There are religious groups that have tried to maintain the community and some of the rituals while downplaying or eliminating the supernatural. I grew up in a UCC (United Church of Christ) church where belief in traditional Christian doctrine was optional. As long as you wanted to help your neighbor and work for peace and justice in the world, you were warmly welcomed.

Unitarian Universalists take it a step further, making any belief at all optional. They still have services (I don’t know whether they are called church services) which include music and teaching, and I’m sure they have some kind of shared meals. Some people find the sense of community they are looking for in these groups, I’m sure, but they don’t seem to draw a very large segment of the population.

Any group has some kind of shared purpose, and to that sense they belong to something that transcends their differences. Fans of a particular sports team don’t care much whether the people sitting next to them and rooting for the same team have anything in common with them besides that particular allegiance. People from very different backgrounds can be drawn together over a love of jazz, Shakespeare, model airplanes, or one of many other hobbies or interests.

I doubt that anything except religion has the same power to draw otherwise unlike people together to the same degree, however, because only religion claims all aspects of one’s life. When we share the peace of Christ with one another on Sunday morning, it’s not just an expression of our common faith and belonging to the same congregation. (Ideally, anyway – in practice I’m afraid it tends to become little more than an opportunity to say good morning to people you haven’t seen all week.)

Before God, we are nothing except what He has made us, and we can claim no standing except what He gives us. So we really are equal before Him, and we have no business deciding that we want to get along with some of the members of His family and not others.
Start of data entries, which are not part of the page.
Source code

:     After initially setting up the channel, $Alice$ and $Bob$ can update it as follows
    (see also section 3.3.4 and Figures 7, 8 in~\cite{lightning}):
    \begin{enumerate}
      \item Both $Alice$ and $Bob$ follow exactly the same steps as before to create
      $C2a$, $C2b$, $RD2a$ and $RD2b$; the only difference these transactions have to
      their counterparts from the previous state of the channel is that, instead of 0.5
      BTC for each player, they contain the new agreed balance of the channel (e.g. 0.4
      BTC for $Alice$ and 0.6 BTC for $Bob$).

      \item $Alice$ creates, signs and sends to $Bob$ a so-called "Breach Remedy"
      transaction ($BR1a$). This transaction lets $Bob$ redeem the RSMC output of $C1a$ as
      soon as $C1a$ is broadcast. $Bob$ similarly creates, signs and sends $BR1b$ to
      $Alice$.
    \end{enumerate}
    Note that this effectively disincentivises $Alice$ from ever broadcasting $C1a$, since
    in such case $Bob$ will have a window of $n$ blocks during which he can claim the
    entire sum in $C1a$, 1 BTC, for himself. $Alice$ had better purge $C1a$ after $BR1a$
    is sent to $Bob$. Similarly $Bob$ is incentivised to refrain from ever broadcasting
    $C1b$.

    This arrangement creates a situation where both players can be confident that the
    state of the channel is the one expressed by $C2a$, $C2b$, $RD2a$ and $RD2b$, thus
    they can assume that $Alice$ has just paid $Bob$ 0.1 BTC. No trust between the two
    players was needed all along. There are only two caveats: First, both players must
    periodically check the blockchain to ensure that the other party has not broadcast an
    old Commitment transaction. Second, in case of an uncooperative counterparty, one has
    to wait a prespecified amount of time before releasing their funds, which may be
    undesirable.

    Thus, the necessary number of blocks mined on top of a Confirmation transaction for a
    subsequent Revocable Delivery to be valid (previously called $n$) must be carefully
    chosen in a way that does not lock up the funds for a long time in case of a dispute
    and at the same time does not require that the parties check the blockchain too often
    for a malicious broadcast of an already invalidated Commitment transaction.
We do a very imperfect job of living that out, but we do it well enough that our sense of community is something that people like Alain de Botton can wish to emulate.

I suppose a group of people who do not believe in religion could decide to form a community to which they invite one and all, for the transcendent purpose of creating a sense of community which welcomes all people. I don’t think that community for community’s sake, however, is the sort of transcendent purpose that would get very far in getting people to drop the masks and boundaries that usually keep them apart.

If they succeed, however, I would say not that they have succeeded in creating community without religion. Rather, it would be because they succeeded in creating a new religion, in which community is their “higher power.”


One Response to Community and transcendence

  1. Stephen Kahn says:

    For a while, I participated in a “Transition Town” group, a kind of “New Age” psuedo religious group. Although they claim to be non-religious, they aren’t really and I became weary of them. I also do some volunteer work for a liberal Lutheran Church denomination (but do not attend their services). I don’t care much for the religious aspects of either group, but the Christian group irritates me a little less. I admit I partcipate for the “community” and “social” part of the activity, although I quietly and unprovocatively reject and ignore the religious claims. At the moment, I figure the Christians have been polishing and improving their conduct and community activities for a couple of thousand years; while the New Age folk have been only doing it for a couple of hundred years, so they are still rather rough around the edges.